Action! Photo-Illustration: Vulture; Videos: Paramount Pictures, Sony Pictures, Universal Pictures, Warner Bros. Pictures

Vulture's Stunt Awards

  • Best Stunt in an Action Film
  • Best Stunt in a Non-Action Film
  • Best Fight
  • Best Shootout
  • Best Vehicular Stunt
  • Best Aerial Stunt
  • Best Practical Explosion
  • Best Overall Action Film
  • Best Achievement in Stunts Overall
  • Lifetime Achievement Award

We sometimes talk about stunts as if they are distinct entities from the movies around them — a single, spectacular moment that makes us go “Wow.” Tom Cruise is free-climbing a cliff! Jackie Chan is dangling off a helicopter! A cameraman just followed Matt Damon’s stunt double as he jumped through a window into another building! But it’s unlikely that actual stunt professionals think this way. They will attest that the best stunts (including the aforementioned ones) drive narrative and character as much as costume or production design, and are the result of the very height of collaboration on a film set. The performers, the action designers, the VFX artists, the directors, the cinematographers — all of them work together to create remarkable sequences that are seamlessly integrated into the experience of a movie. Some films, of course, can be built around stunts — think the Mission: Impossible or the John Wick series, both of which will have new entries this year. But even then, the stunts are there to keep us watching, not to take us out of the picture.

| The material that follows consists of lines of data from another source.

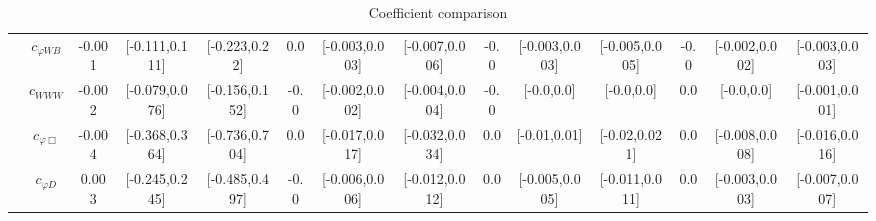 \documentclass{article}
\begin{document}
\begin{table}[H]
\begin{tabular}{|c|c|c|c|c|c|c|c|c|c|c|c|c|c|}
 & $c_{\varphi WB}$ & -0.001                             & [-0.111,0.111]                                 & [-0.223,0.22] & 0.0                             & [-0.003,0.003]                                 & [-0.007,0.006] & -0.0                             & [-0.003,0.003]                                 & [-0.005,0.005] & -0.0                             & [-0.002,0.002]                                 & [-0.003,0.003] \\ \cline{2-14}
 & $c_{WWW}$ & -0.002                             & [-0.079,0.076]                                 & [-0.156,0.152] & -0.0                             & [-0.002,0.002]                                 & [-0.004,0.004] & -0.0                             & [-0.0,0.0]                                 & [-0.0,0.0] & 0.0                             & [-0.0,0.0]                                 & [-0.001,0.001] \\ \cline{2-14}
 & $c_{\varphi \Box}$ & -0.004                             & [-0.368,0.364]                                 & [-0.736,0.704] & 0.0                             & [-0.017,0.017]                                 & [-0.032,0.034] & 0.0                             & [-0.01,0.01]                                 & [-0.02,0.021] & 0.0                             & [-0.008,0.008]                                 & [-0.016,0.016] \\ \cline{2-14}
 & $c_{\varphi D}$ & 0.003                             & [-0.245,0.245]                                 & [-0.485,0.497] & -0.0                             & [-0.006,0.006]                                 & [-0.012,0.012] & 0.0                             & [-0.005,0.005]                                 & [-0.011,0.011] & 0.0                             & [-0.003,0.003]                                 & [-0.007,0.007] \\ \cline{2-14}
\hline
\end{tabular}
\caption{Coefficient comparison}
\end{table}
\end{document}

Which is why the Academy Awards’ persistent lack of recognition for stunt professionals feels like such an egregious affront. In a year when action-oriented movies including Top Gun: Maverick, Avatar: The Way of Water, Black Panther: Wakanda Forever, and Everything Everywhere All at Once are earning nominations for myriad accomplishments, there is still no Best Stunts Oscar, or any category of celebration dedicated to members of stunts departments. A movement to create one has been brewing for over three decades, but the Academy of Motion Pictures Arts and Sciences has yet to institutionalize a dedicated branch of stunt professionals who can nominate their peers. “It’s like belonging to a very elite golf course, where you can look at the course but you can never play,” says Academy member Jack Gill, a legendary stunt professional and a primary force behind the Stunt Oscar movement.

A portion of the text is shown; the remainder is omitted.